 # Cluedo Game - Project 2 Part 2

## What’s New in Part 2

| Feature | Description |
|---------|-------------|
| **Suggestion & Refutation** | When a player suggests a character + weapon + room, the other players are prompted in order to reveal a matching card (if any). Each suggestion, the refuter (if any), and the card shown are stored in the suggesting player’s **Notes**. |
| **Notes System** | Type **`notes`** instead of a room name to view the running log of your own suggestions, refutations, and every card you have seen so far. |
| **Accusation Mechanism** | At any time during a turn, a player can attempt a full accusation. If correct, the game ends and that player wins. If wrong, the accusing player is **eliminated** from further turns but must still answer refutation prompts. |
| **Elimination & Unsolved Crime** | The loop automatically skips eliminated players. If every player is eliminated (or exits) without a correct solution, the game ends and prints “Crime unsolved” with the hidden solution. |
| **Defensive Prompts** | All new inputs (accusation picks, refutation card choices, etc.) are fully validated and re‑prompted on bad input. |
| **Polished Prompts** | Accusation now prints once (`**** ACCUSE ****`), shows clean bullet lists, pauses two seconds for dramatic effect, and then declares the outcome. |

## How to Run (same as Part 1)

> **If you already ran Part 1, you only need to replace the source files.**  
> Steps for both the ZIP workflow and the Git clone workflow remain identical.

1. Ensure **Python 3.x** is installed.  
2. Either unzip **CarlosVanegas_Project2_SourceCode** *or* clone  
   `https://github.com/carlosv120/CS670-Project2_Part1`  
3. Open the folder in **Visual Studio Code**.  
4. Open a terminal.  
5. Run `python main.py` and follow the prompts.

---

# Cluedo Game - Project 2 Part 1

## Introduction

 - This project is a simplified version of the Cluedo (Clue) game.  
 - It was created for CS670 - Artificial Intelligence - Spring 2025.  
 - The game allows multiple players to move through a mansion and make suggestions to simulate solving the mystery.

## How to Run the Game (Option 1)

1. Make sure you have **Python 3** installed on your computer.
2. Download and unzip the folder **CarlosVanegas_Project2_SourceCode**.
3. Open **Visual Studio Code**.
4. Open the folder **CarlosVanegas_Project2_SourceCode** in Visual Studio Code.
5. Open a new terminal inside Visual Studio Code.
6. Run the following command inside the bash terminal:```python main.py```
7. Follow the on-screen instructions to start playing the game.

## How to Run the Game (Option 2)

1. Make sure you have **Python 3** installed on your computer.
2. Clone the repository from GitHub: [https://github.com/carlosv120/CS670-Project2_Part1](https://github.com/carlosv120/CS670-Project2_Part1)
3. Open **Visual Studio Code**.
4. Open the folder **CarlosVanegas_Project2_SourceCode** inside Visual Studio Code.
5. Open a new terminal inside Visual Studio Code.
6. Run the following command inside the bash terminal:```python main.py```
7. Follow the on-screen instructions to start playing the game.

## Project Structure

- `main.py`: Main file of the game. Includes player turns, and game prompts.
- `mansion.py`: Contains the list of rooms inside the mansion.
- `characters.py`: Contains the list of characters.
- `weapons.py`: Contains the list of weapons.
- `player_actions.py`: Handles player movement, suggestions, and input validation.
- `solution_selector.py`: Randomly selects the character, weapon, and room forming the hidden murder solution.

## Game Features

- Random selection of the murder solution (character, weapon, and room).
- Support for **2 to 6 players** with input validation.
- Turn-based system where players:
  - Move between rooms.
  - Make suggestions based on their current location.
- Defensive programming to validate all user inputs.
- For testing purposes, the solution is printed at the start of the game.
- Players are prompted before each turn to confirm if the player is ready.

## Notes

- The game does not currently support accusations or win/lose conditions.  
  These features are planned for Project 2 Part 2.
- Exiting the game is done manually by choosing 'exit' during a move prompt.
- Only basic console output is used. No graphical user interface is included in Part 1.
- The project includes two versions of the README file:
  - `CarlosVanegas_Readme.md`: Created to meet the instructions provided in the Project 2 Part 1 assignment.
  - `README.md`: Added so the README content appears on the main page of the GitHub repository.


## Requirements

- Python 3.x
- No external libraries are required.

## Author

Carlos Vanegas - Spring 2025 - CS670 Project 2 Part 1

__________

EXERCISE INSTRUCTIONS
A word-for-word copy of all the entries above is required.

EXERCISE SOLUTION
 # Cluedo Game - Project 2 Part 2

## What’s New in Part 2

| Feature | Description |
|---------|-------------|
| **Suggestion & Refutation** | When a player suggests a character + weapon + room, the other players are prompted in order to reveal a matching card (if any). Each suggestion, the refuter (if any), and the card shown are stored in the suggesting player’s **Notes**. |
| **Notes System** | Type **`notes`** instead of a room name to view the running log of your own suggestions, refutations, and every card you have seen so far. |
| **Accusation Mechanism** | At any time during a turn, a player can attempt a full accusation. If correct, the game ends and that player wins. If wrong, the accusing player is **eliminated** from further turns but must still answer refutation prompts. |
| **Elimination & Unsolved Crime** | The loop automatically skips eliminated players. If every player is eliminated (or exits) without a correct solution, the game ends and prints “Crime unsolved” with the hidden solution. |
| **Defensive Prompts** | All new inputs (accusation picks, refutation card choices, etc.) are fully validated and re‑prompted on bad input. |
| **Polished Prompts** | Accusation now prints once (`**** ACCUSE ****`), shows clean bullet lists, pauses two seconds for dramatic effect, and then declares the outcome. |

## How to Run (same as Part 1)

> **If you already ran Part 1, you only need to replace the source files.**  
> Steps for both the ZIP workflow and the Git clone workflow remain identical.

1. Ensure **Python 3.x** is installed.  
2. Either unzip **CarlosVanegas_Project2_SourceCode** *or* clone  
   `https://github.com/carlosv120/CS670-Project2_Part1`  
3. Open the folder in **Visual Studio Code**.  
4. Open a terminal.  
5. Run `python main.py` and follow the prompts.

---

# Cluedo Game - Project 2 Part 1

## Introduction

 - This project is a simplified version of the Cluedo (Clue) game.  
 - It was created for CS670 - Artificial Intelligence - Spring 2025.  
 - The game allows multiple players to move through a mansion and make suggestions to simulate solving the mystery.

## How to Run the Game (Option 1)

1. Make sure you have **Python 3** installed on your computer.
2. Download and unzip the folder **CarlosVanegas_Project2_SourceCode**.
3. Open **Visual Studio Code**.
4. Open the folder **CarlosVanegas_Project2_SourceCode** in Visual Studio Code.
5. Open a new terminal inside Visual Studio Code.
6. Run the following command inside the bash terminal:```python main.py```
7. Follow the on-screen instructions to start playing the game.

## How to Run the Game (Option 2)

1. Make sure you have **Python 3** installed on your computer.
2. Clone the repository from GitHub: [https://github.com/carlosv120/CS670-Project2_Part1](https://github.com/carlosv120/CS670-Project2_Part1)
3. Open **Visual Studio Code**.
4. Open the folder **CarlosVanegas_Project2_SourceCode** inside Visual Studio Code.
5. Open a new terminal inside Visual Studio Code.
6. Run the following command inside the bash terminal:```python main.py```
7. Follow the on-screen instructions to start playing the game.

## Project Structure

- `main.py`: Main file of the game. Includes player turns, and game prompts.
- `mansion.py`: Contains the list of rooms inside the mansion.
- `characters.py`: Contains the list of characters.
- `weapons.py`: Contains the list of weapons.
- `player_actions.py`: Handles player movement, suggestions, and input validation.
- `solution_selector.py`: Randomly selects the character, weapon, and room forming the hidden murder solution.

## Game Features

- Random selection of the murder solution (character, weapon, and room).
- Support for **2 to 6 players** with input validation.
- Turn-based system where players:
  - Move between rooms.
  - Make suggestions based on their current location.
- Defensive programming to validate all user inputs.
- For testing purposes, the solution is printed at the start of the game.
- Players are prompted before each turn to confirm if the player is ready.

## Notes

- The game does not currently support accusations or win/lose conditions.  
  These features are planned for Project 2 Part 2.
- Exiting the game is done manually by choosing 'exit' during a move prompt.
- Only basic console output is used. No graphical user interface is included in Part 1.
- The project includes two versions of the README file:
  - `CarlosVanegas_Readme.md`: Created to meet the instructions provided in the Project 2 Part 1 assignment.
  - `README.md`: Added so the README content appears on the main page of the GitHub repository.


## Requirements

- Python 3.x
- No external libraries are required.

## Author

Carlos Vanegas - Spring 2025 - CS670 Project 2 Part 1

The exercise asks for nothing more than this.